Bee kept going, could hardly feel the movement through the numbing of her body. She kept going until everything went black.
Then something snapped, and suddenly she was on the ground, hacking and coughing and sucking in sharp breaths, offering some relief to her aching lungs. She worked the noose out from around her neck and tossed it aside, staggering to her feet. Everything was still blurry, but there was no mistaking the silhouette in front of her.
“What the fuck…” she croaked, rubbing at her neck with one hand, the fingers of the other rubbed raw and thumping.
Bee took a step towards the woman. “I’m gonna—”

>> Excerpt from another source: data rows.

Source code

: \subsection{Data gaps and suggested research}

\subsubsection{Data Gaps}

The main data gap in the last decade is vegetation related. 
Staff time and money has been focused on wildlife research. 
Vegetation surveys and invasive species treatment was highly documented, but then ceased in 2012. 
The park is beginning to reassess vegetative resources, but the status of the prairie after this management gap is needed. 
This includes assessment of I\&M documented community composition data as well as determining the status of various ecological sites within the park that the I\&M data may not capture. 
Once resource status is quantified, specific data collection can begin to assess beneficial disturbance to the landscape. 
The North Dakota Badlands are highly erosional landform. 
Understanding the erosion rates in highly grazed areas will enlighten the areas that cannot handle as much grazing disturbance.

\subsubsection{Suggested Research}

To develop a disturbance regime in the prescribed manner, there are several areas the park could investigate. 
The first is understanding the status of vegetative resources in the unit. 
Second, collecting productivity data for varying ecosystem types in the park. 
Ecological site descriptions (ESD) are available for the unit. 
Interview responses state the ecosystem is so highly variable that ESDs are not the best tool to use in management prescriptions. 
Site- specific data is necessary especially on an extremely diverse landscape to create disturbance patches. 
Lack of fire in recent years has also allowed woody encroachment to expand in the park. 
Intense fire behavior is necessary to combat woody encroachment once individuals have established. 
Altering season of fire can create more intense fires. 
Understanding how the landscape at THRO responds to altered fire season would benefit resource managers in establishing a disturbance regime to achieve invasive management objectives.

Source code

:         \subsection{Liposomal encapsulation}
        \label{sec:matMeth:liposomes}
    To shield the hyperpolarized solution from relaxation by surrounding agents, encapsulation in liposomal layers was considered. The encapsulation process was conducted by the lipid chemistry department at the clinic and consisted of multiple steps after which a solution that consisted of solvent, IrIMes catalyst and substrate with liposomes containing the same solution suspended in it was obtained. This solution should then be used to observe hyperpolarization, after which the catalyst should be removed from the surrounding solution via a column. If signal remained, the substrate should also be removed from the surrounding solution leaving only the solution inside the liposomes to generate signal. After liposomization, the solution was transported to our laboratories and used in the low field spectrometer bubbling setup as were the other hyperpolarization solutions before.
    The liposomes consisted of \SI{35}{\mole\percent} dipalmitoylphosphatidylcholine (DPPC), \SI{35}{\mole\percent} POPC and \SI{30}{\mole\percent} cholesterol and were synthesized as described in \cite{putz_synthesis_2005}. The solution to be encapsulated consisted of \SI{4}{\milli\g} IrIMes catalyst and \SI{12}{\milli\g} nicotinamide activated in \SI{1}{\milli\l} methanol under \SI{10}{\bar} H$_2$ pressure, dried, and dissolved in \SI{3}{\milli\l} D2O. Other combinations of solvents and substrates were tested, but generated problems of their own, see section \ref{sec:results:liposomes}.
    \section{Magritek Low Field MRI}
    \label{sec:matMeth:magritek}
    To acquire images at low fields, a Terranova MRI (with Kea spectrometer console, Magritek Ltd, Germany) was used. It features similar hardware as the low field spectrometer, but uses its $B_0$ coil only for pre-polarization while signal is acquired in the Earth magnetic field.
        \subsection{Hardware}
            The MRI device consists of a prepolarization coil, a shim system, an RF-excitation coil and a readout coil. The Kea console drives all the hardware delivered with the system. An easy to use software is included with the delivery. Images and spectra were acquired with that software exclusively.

She was interrupted when something sharp slid into her throat. Her next breath was filled with hot blood. It bubbled out of her mouth and trickled down the front of her shirt.
“You really went for it, sweetie,” the woman said, her voice warped and faraway, like an echo at the end of a long hallway. “That was even more fun than I expected. But let’s not ruin everyone’s hard work, okay?”

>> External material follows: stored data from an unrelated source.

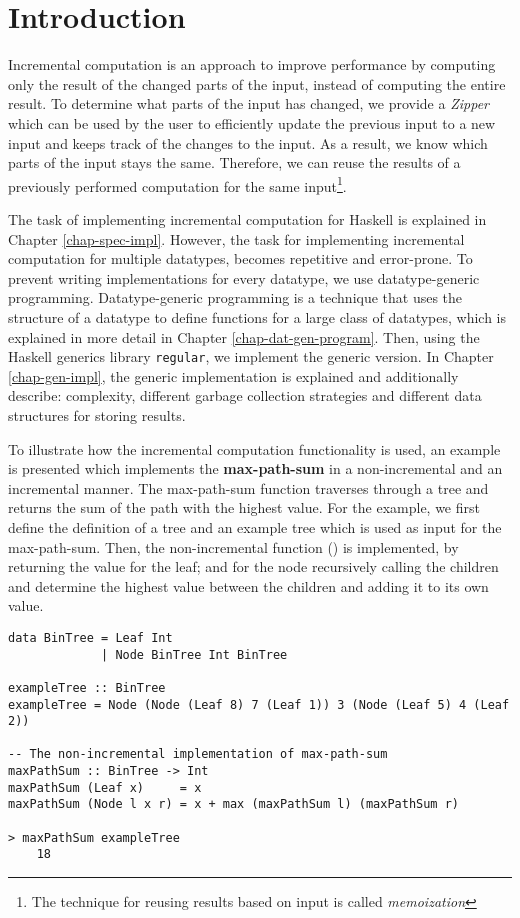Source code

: \chapter{Introduction}


Incremental computation is an approach to improve performance by computing only the result of the changed parts of the input, instead of computing the entire result. To determine what parts of the input has changed, we provide a \textit{Zipper} which can be used by the user to efficiently update the previous input to a new input and keeps track of the changes to the input. As a result, we know which parts of the input stays the same. Therefore, we can reuse the results of a previously performed computation for the same input\footnote{The technique for reusing results based on input is called \textit{memoization}}.   

The task of implementing incremental computation for Haskell is explained in Chapter \ref*{chap-spec-impl}. However, the task for implementing incremental computation for multiple datatypes, becomes repetitive and error-prone. To prevent writing implementations for every datatype, we use datatype-generic programming. Datatype-generic programming is a technique that uses the structure of a datatype to define functions for a large class of datatypes, which is explained in more detail in Chapter \ref*{chap-dat-gen-program}. Then, using the Haskell generics library \texttt{regular}, we implement the generic version. In Chapter \ref*{chap-gen-impl}, the generic implementation is explained and additionally describe: complexity, different garbage collection strategies and different data structures for storing results. 

To illustrate how the incremental computation functionality is used, an example is presented which implements the \textbf{max-path-sum} in a non-incremental and an incremental manner. The max-path-sum function traverses through a tree and returns the sum of the path with the highest value. For the example, we first define the definition of a tree and an example tree which is used as input for the max-path-sum. Then, the non-incremental function () is implemented, by returning the value for the leaf; and for the node recursively calling the children and determine the highest value between the children and adding it to its own value.

\begin{verbatim}
data BinTree = Leaf Int
             | Node BinTree Int BinTree 
             
exampleTree :: BinTree    
exampleTree = Node (Node (Leaf 8) 7 (Leaf 1)) 3 (Node (Leaf 5) 4 (Leaf 2))

-- The non-incremental implementation of max-path-sum
maxPathSum :: BinTree -> Int
maxPathSum (Leaf x)     = x
maxPathSum (Node l x r) = x + max (maxPathSum l) (maxPathSum r)

> maxPathSum exampleTree
    18
\end{verbatim}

The knife was pulled away, and Bee felt the blood surge anew, spurting from her in a jerky stream. She couldn’t breathe. It was already in her lungs. Drowning. Dying. She went down on one knee, trying to get air but only managing a weak retch.
The knife slid into her again. Shoulder. Stomach. Armpit. Between the ribs. Each time it hurt less, until it was just a little poke.
Bee did not feel herself hit the ground. But she found herself staring up at the black sky, with the harsh street light flickering down at her. Too bright.
She couldn’t move.
Why did I train?
What was the point?
Her eyes fell shut, and she felt nothing but relief.
*****
Bee opened her eyes. For some reason she couldn’t quite recall, she found that surprising.
She stood on a stone platform a few meters across. Around her were drifting clouds and a gray, dour sky.
A creature of incredible proportions sat before her, a mass of corpulent, pustule-ridden fat rolls squeezed in behind a comparatively tiny desk, its bulk spilling out across its surface. There was a tiny little head on top that stared at her with beady yellow eyes.
The thing smiled through a mess of sharp teeth pointing every which way.
“Congratulations on dying,” he said in a croaky voice, evidently male. It had been hard to tell due to his large, flabby breasts.
Bee looked down at herself. She was clad in all gray. Everything was okay. There was no blood. Should there have been?
The creature, heedless to her confusion, continued. “Let’s get started immediately, shall we?”
Dazed, Bee could not find a reply other than: “Okay?”